◆ WORK REQUIRED: The records below are to be transcribed word for word.

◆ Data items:
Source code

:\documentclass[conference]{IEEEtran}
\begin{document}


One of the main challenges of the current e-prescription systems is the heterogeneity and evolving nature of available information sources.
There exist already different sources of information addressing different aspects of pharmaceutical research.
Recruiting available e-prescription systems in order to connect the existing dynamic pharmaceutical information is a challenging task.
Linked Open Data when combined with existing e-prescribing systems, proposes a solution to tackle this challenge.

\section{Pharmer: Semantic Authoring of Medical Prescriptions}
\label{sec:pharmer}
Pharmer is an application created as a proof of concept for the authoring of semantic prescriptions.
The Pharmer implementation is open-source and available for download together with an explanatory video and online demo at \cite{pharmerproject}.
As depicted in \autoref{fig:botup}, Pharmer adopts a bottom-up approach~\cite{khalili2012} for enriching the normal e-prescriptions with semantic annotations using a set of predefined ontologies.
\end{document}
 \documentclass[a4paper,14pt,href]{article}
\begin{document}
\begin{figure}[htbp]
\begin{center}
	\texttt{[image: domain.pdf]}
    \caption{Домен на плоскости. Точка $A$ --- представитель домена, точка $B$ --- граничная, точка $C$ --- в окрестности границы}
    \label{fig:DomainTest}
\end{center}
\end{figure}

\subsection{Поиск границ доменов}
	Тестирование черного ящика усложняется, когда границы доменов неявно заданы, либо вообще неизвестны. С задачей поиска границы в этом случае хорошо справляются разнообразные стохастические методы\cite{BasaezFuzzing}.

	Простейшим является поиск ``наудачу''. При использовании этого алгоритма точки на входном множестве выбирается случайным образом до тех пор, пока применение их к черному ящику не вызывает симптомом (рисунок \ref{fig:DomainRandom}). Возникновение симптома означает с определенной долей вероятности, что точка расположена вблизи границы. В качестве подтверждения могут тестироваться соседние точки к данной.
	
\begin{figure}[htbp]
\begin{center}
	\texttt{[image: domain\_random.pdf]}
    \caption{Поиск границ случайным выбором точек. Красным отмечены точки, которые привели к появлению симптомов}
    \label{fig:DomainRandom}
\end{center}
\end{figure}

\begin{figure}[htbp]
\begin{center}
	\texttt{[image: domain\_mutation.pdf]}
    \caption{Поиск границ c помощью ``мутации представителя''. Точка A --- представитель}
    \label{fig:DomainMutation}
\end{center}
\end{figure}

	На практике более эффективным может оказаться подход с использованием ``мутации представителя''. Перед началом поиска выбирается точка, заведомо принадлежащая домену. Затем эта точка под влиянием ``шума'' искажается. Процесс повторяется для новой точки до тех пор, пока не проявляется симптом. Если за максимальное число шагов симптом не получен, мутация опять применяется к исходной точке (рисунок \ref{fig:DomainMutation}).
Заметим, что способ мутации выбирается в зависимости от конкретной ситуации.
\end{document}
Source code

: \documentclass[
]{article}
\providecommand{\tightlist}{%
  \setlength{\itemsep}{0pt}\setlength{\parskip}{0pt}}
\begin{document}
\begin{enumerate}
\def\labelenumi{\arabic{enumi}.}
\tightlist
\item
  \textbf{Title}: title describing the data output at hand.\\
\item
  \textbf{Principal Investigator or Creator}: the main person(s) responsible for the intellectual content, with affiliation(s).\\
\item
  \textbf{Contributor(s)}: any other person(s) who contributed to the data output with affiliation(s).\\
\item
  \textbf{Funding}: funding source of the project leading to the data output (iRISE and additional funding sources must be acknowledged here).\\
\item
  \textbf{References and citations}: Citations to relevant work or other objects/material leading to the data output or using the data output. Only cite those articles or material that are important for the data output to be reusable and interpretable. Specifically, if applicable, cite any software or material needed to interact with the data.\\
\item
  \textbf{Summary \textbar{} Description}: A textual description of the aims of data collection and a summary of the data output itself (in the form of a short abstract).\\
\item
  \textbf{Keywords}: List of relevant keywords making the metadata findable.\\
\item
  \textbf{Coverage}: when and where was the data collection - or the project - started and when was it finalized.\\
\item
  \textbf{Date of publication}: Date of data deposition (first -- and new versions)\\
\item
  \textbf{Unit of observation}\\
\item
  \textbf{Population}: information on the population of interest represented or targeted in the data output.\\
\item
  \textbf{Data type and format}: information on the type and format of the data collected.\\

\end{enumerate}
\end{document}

◆ EXERCISE ANSWER:
Source code

:\documentclass[conference]{IEEEtran}
\begin{document}


One of the main challenges of the current e-prescription systems is the heterogeneity and evolving nature of available information sources.
There exist already different sources of information addressing different aspects of pharmaceutical research.
Recruiting available e-prescription systems in order to connect the existing dynamic pharmaceutical information is a challenging task.
Linked Open Data when combined with existing e-prescribing systems, proposes a solution to tackle this challenge.

\section{Pharmer: Semantic Authoring of Medical Prescriptions}
\label{sec:pharmer}
Pharmer is an application created as a proof of concept for the authoring of semantic prescriptions.
The Pharmer implementation is open-source and available for download together with an explanatory video and online demo at \cite{pharmerproject}.
As depicted in \autoref{fig:botup}, Pharmer adopts a bottom-up approach~\cite{khalili2012} for enriching the normal e-prescriptions with semantic annotations using a set of predefined ontologies.
\end{document}
 \documentclass[a4paper,14pt,href]{article}
\begin{document}
\begin{figure}[htbp]
\begin{center}
	\texttt{[image: domain.pdf]}
    \caption{Домен на плоскости. Точка $A$ --- представитель домена, точка $B$ --- граничная, точка $C$ --- в окрестности границы}
    \label{fig:DomainTest}
\end{center}
\end{figure}

\subsection{Поиск границ доменов}
	Тестирование черного ящика усложняется, когда границы доменов неявно заданы, либо вообще неизвестны. С задачей поиска границы в этом случае хорошо справляются разнообразные стохастические методы\cite{BasaezFuzzing}.

	Простейшим является поиск ``наудачу''. При использовании этого алгоритма точки на входном множестве выбирается случайным образом до тех пор, пока применение их к черному ящику не вызывает симптомом (рисунок \ref{fig:DomainRandom}). Возникновение симптома означает с определенной долей вероятности, что точка расположена вблизи границы. В качестве подтверждения могут тестироваться соседние точки к данной.
	
\begin{figure}[htbp]
\begin{center}
	\texttt{[image: domain\_random.pdf]}
    \caption{Поиск границ случайным выбором точек. Красным отмечены точки, которые привели к появлению симптомов}
    \label{fig:DomainRandom}
\end{center}
\end{figure}

\begin{figure}[htbp]
\begin{center}
	\texttt{[image: domain\_mutation.pdf]}
    \caption{Поиск границ c помощью ``мутации представителя''. Точка A --- представитель}
    \label{fig:DomainMutation}
\end{center}
\end{figure}

	На практике более эффективным может оказаться подход с использованием ``мутации представителя''. Перед началом поиска выбирается точка, заведомо принадлежащая домену. Затем эта точка под влиянием ``шума'' искажается. Процесс повторяется для новой точки до тех пор, пока не проявляется симптом. Если за максимальное число шагов симптом не получен, мутация опять применяется к исходной точке (рисунок \ref{fig:DomainMutation}).
Заметим, что способ мутации выбирается в зависимости от конкретной ситуации.
\end{document}
Source code

: \documentclass[
]{article}
\providecommand{\tightlist}{%
  \setlength{\itemsep}{0pt}\setlength{\parskip}{0pt}}
\begin{document}
\begin{enumerate}
\def\labelenumi{\arabic{enumi}.}
\tightlist
\item
  \textbf{Title}: title describing the data output at hand.\\
\item
  \textbf{Principal Investigator or Creator}: the main person(s) responsible for the intellectual content, with affiliation(s).\\
\item
  \textbf{Contributor(s)}: any other person(s) who contributed to the data output with affiliation(s).\\
\item
  \textbf{Funding}: funding source of the project leading to the data output (iRISE and additional funding sources must be acknowledged here).\\
\item
  \textbf{References and citations}: Citations to relevant work or other objects/material leading to the data output or using the data output. Only cite those articles or material that are important for the data output to be reusable and interpretable. Specifically, if applicable, cite any software or material needed to interact with the data.\\
\item
  \textbf{Summary \textbar{} Description}: A textual description of the aims of data collection and a summary of the data output itself (in the form of a short abstract).\\
\item
  \textbf{Keywords}: List of relevant keywords making the metadata findable.\\
\item
  \textbf{Coverage}: when and where was the data collection - or the project - started and when was it finalized.\\
\item
  \textbf{Date of publication}: Date of data deposition (first -- and new versions)\\
\item
  \textbf{Unit of observation}\\
\item
  \textbf{Population}: information on the population of interest represented or targeted in the data output.\\
\item
  \textbf{Data type and format}: information on the type and format of the data collected.\\

\end{enumerate}
\end{document}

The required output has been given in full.